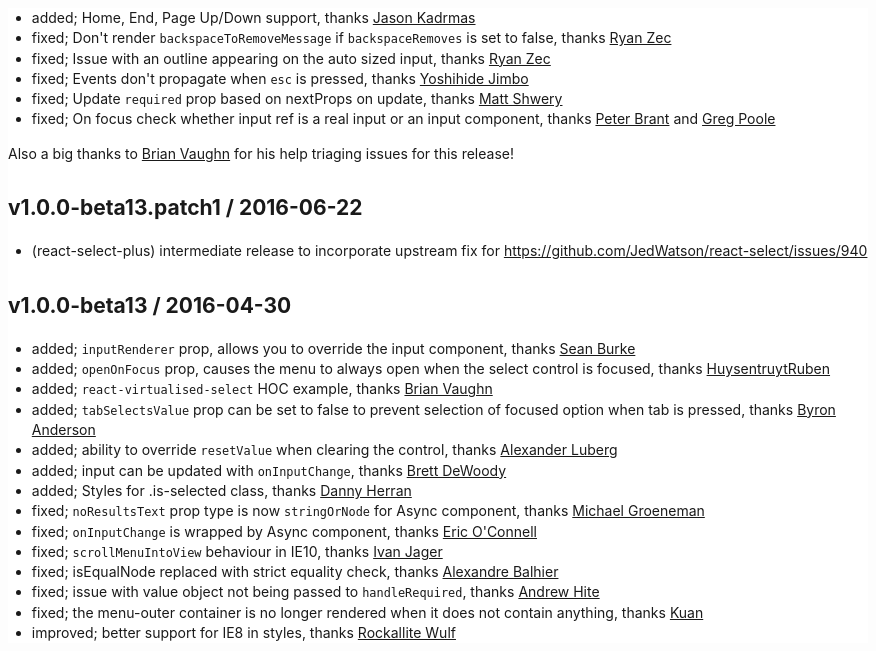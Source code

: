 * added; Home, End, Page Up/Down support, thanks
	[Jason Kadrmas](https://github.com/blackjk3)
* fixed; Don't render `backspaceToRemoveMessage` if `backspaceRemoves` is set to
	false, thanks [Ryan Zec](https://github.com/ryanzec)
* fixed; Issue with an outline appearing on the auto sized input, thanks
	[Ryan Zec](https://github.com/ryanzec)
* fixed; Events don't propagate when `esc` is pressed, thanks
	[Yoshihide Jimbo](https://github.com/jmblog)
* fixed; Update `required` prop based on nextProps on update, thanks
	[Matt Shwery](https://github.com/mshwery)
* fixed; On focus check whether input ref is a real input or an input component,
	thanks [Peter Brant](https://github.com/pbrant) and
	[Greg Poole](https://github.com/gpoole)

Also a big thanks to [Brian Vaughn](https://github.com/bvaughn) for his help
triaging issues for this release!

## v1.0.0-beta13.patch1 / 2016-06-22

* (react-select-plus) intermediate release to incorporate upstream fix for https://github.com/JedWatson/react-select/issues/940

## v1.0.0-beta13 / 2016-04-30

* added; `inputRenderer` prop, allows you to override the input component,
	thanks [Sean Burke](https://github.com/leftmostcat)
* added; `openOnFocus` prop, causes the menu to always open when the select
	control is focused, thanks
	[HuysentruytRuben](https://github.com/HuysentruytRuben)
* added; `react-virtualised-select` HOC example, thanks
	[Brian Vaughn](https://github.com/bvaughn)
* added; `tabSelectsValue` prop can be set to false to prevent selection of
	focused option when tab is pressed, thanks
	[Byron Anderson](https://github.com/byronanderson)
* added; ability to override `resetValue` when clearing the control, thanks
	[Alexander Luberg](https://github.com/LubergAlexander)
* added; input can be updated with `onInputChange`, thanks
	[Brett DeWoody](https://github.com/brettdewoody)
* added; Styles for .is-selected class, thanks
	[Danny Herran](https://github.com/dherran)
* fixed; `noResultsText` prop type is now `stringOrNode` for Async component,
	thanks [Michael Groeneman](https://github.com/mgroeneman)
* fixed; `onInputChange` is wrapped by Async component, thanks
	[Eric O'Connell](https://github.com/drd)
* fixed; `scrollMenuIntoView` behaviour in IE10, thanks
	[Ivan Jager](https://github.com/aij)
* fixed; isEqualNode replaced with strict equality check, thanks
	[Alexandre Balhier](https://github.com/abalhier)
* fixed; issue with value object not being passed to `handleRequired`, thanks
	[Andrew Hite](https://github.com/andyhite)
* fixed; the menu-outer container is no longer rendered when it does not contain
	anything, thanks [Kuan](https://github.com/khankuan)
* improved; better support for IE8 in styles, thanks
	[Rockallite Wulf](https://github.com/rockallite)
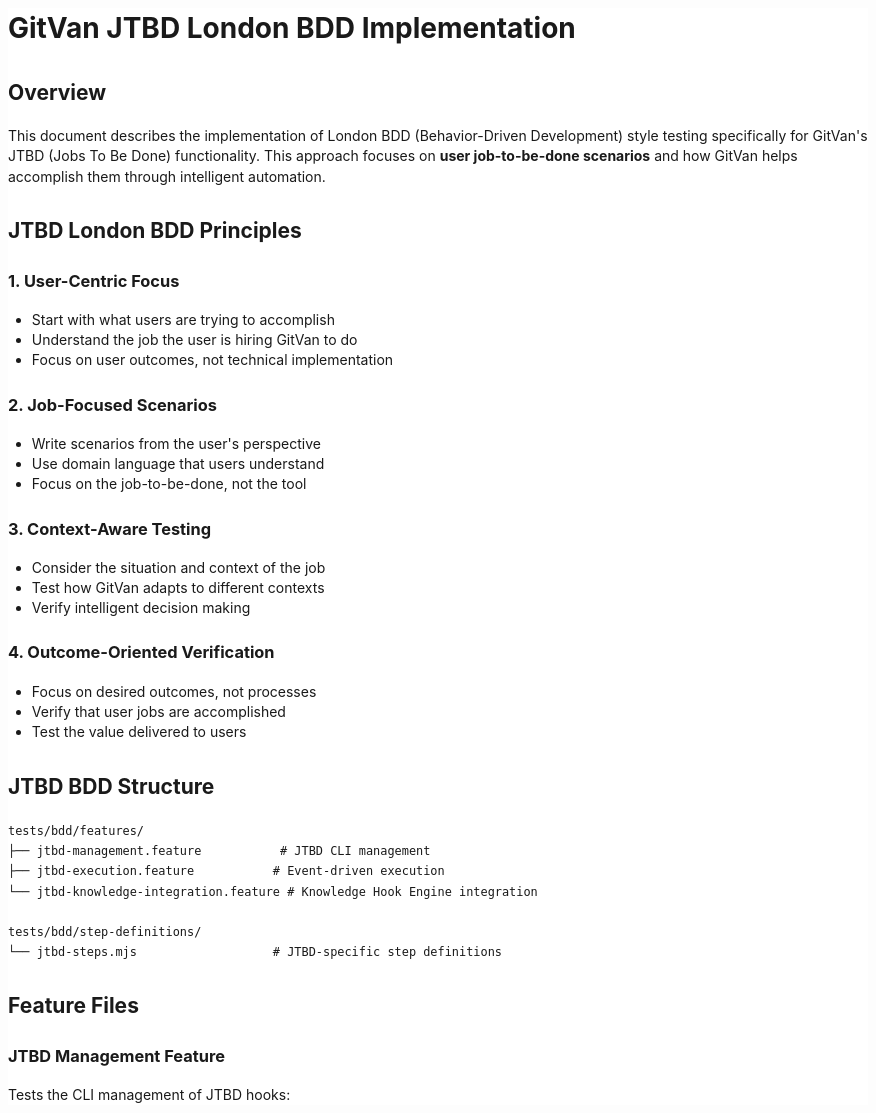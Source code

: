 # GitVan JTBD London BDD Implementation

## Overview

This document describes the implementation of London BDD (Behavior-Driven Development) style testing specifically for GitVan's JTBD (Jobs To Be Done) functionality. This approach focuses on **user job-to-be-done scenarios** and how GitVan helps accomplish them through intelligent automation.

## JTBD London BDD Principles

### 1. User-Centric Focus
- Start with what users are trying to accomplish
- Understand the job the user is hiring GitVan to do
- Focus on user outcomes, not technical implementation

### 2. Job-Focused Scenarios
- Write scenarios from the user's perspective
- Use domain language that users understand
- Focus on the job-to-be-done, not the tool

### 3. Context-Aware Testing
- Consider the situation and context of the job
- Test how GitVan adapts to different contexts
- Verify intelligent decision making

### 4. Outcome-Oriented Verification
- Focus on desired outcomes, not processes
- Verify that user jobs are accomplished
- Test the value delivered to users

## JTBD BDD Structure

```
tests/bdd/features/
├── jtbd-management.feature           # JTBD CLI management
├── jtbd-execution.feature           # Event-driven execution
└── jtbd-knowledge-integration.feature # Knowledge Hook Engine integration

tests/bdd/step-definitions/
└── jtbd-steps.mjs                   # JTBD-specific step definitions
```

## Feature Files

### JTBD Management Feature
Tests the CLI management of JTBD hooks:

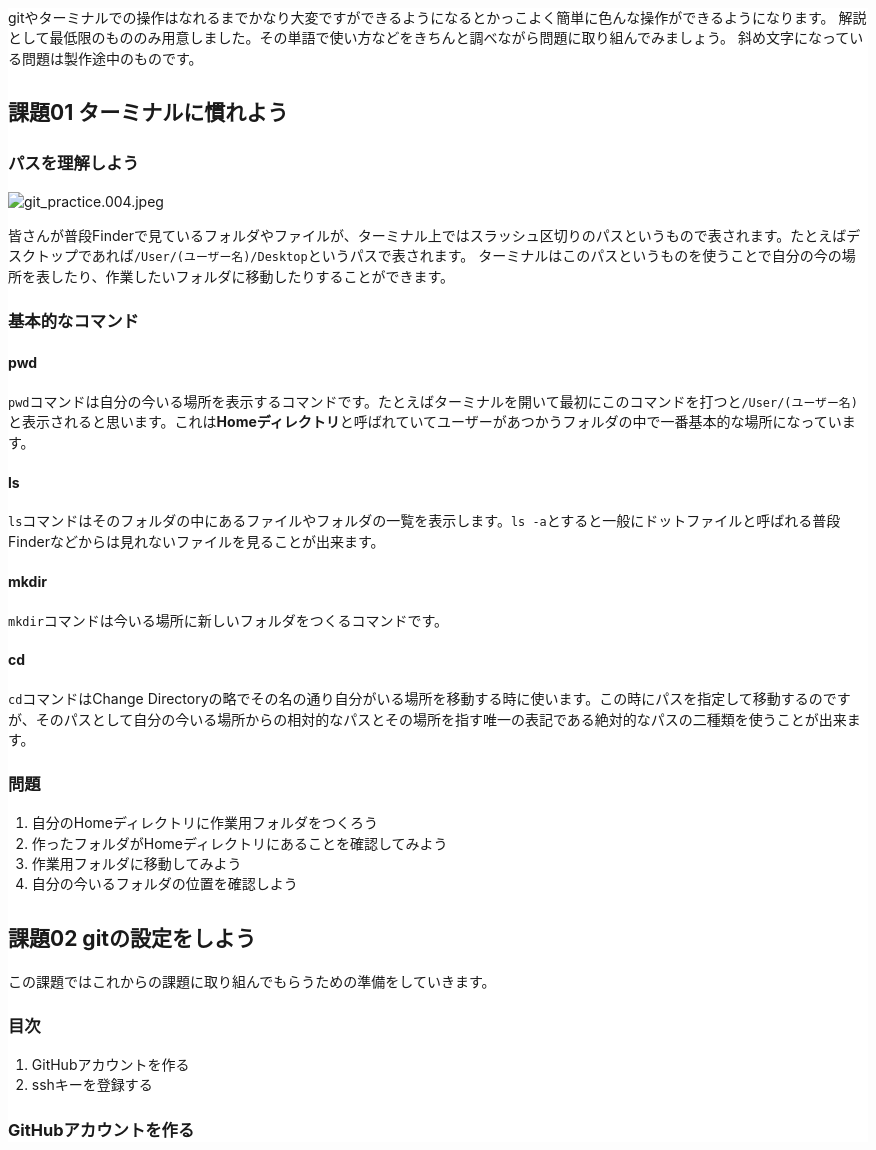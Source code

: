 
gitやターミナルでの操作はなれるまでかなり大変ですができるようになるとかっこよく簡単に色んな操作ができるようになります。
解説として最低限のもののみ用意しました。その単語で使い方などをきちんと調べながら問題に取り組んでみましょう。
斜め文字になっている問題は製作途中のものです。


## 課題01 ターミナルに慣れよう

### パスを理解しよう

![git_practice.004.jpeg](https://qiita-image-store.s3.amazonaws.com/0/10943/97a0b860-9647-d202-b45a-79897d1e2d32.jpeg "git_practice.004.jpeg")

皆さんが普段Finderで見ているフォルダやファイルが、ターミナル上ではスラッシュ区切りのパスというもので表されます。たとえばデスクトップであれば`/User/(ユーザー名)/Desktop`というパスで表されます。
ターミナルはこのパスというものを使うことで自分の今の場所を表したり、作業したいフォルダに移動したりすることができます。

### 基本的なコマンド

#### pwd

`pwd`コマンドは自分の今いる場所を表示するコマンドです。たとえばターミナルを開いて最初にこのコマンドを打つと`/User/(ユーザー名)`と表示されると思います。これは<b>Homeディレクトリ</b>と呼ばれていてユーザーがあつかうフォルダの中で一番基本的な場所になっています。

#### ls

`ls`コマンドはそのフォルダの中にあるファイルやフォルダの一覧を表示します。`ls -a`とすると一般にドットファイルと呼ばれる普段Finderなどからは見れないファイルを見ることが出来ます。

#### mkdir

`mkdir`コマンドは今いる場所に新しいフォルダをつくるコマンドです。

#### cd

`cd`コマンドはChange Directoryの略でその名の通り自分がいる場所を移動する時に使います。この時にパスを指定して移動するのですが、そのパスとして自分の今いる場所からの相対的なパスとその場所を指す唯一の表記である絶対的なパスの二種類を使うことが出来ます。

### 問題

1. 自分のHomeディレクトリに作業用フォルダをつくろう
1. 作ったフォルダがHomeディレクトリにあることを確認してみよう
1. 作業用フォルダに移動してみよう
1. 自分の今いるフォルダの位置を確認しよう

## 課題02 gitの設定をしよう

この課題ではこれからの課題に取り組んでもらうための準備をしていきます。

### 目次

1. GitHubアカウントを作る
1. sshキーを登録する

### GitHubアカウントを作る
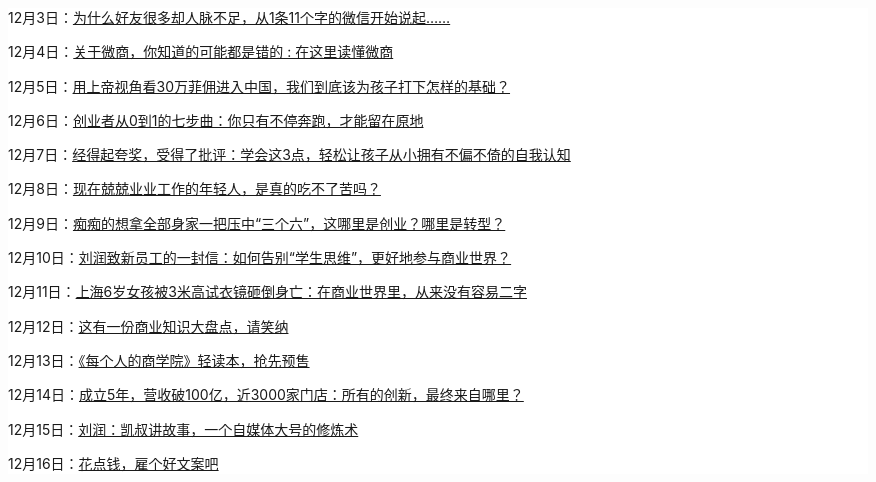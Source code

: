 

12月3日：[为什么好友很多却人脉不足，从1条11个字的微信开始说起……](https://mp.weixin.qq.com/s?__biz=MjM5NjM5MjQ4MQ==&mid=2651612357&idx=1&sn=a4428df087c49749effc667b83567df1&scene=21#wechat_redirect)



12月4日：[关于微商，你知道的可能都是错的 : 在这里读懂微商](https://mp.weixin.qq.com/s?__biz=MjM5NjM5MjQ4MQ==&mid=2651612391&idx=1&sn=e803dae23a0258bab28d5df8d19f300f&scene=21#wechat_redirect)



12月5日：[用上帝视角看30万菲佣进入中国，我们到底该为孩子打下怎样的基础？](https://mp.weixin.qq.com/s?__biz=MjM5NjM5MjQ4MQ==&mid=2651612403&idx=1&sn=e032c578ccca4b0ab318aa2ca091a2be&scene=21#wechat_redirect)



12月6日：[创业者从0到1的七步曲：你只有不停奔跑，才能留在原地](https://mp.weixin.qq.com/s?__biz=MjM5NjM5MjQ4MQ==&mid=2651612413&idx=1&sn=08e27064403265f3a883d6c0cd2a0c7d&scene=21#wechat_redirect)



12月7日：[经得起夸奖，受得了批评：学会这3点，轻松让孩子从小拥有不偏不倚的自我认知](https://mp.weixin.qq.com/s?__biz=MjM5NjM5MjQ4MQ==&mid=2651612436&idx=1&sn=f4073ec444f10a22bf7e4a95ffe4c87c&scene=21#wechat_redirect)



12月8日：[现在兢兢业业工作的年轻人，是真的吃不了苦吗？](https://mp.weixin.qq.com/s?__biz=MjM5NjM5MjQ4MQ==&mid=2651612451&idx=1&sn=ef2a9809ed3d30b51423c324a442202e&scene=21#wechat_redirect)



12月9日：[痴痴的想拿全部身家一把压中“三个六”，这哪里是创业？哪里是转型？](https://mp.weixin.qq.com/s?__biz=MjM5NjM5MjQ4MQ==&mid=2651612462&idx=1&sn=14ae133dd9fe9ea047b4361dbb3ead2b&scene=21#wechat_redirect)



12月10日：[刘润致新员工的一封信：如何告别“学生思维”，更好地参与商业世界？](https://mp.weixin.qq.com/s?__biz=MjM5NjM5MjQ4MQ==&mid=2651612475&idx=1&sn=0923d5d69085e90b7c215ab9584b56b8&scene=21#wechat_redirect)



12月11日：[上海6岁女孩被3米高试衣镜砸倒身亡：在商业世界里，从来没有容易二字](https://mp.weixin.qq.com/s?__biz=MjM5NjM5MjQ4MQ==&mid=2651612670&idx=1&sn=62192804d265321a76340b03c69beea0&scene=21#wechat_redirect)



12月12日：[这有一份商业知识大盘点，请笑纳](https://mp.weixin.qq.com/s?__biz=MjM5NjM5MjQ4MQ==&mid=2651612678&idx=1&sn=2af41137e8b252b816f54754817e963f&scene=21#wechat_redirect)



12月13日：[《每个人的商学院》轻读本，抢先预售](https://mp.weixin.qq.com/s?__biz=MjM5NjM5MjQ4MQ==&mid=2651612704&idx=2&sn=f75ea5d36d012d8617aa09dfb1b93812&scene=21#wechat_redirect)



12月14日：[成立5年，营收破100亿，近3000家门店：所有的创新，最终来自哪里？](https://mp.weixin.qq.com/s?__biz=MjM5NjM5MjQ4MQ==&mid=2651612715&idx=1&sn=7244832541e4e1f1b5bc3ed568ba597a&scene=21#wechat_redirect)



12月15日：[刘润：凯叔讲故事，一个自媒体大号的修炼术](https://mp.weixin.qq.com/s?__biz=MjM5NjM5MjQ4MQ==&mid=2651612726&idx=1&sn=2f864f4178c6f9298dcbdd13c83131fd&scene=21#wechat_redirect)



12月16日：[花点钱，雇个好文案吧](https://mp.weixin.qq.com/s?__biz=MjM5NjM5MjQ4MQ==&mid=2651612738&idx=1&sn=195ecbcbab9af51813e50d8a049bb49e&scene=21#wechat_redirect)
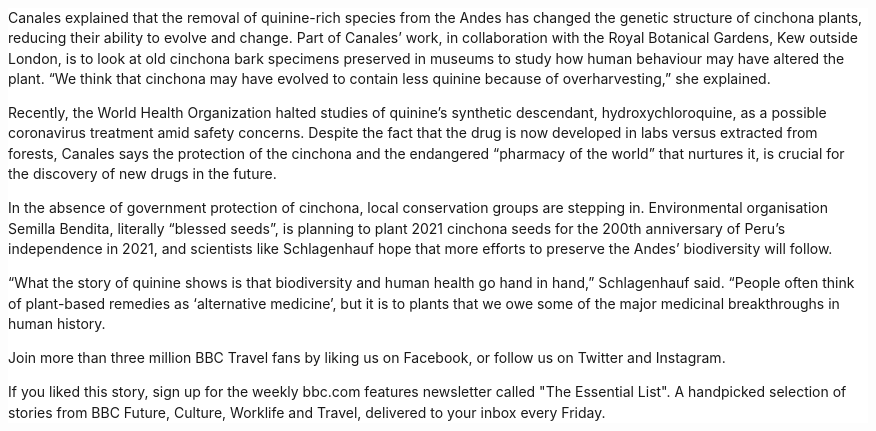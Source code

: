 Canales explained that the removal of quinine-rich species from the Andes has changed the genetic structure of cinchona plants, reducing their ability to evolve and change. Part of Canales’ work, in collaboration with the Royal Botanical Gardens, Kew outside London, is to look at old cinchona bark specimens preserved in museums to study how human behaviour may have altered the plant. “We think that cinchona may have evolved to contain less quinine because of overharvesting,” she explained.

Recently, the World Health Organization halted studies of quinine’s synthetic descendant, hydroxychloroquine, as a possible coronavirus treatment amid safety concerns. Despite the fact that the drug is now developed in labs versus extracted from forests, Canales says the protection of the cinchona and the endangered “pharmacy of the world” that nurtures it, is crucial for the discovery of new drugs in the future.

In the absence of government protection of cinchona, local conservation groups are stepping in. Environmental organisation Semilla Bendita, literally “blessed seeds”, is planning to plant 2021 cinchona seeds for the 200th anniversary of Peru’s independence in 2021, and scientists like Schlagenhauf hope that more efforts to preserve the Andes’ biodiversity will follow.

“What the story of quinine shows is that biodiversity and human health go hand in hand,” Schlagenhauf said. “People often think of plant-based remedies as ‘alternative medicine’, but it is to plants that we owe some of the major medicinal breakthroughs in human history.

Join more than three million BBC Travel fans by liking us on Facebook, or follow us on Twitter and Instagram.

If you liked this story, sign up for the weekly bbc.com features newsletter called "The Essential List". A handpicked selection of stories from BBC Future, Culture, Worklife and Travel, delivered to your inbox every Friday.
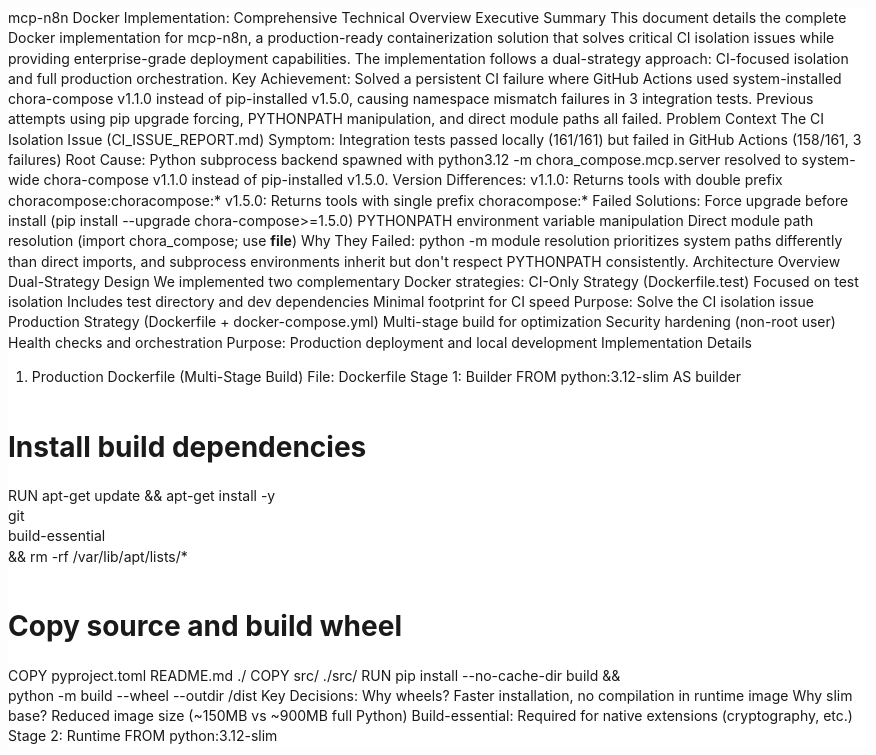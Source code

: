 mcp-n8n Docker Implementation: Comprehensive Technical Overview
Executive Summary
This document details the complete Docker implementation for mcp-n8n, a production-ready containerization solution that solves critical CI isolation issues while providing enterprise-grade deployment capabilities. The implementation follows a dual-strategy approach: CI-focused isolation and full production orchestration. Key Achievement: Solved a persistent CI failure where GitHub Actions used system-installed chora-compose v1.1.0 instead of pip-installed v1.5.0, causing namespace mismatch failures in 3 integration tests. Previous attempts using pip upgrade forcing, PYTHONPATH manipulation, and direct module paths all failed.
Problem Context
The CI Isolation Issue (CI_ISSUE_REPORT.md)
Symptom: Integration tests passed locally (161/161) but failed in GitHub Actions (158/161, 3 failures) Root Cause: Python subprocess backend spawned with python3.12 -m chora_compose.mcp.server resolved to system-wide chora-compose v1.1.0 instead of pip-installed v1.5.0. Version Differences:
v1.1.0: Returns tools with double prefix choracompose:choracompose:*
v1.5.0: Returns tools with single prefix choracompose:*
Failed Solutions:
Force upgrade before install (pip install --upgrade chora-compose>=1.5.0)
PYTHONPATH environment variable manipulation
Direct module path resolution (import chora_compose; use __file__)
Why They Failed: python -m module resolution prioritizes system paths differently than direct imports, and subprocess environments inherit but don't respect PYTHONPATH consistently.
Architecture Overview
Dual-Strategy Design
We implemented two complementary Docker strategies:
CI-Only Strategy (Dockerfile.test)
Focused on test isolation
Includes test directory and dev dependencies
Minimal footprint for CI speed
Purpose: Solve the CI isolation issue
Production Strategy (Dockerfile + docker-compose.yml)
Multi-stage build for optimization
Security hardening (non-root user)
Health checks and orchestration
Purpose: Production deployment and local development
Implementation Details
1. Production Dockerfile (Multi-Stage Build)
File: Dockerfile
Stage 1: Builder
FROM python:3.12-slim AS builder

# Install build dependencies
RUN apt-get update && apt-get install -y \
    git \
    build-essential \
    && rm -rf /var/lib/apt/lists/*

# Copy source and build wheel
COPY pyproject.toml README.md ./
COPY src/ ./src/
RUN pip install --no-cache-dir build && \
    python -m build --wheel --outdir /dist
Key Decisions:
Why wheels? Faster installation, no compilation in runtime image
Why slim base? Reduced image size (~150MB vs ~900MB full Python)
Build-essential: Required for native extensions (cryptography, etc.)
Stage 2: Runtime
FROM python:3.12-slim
:::::
Task to carry out: When a line above contains the string "full", copy that line.

Output for this exercise:
This document details the complete Docker implementation for mcp-n8n, a production-ready containerization solution that solves critical CI isolation issues while providing enterprise-grade deployment capabilities. The implementation follows a dual-strategy approach: CI-focused isolation and full production orchestration. Key Achievement: Solved a persistent CI failure where GitHub Actions used system-installed chora-compose v1.1.0 instead of pip-installed v1.5.0, causing namespace mismatch failures in 3 integration tests. Previous attempts using pip upgrade forcing, PYTHONPATH manipulation, and direct module paths all failed.
Why slim base? Reduced image size (~150MB vs ~900MB full Python)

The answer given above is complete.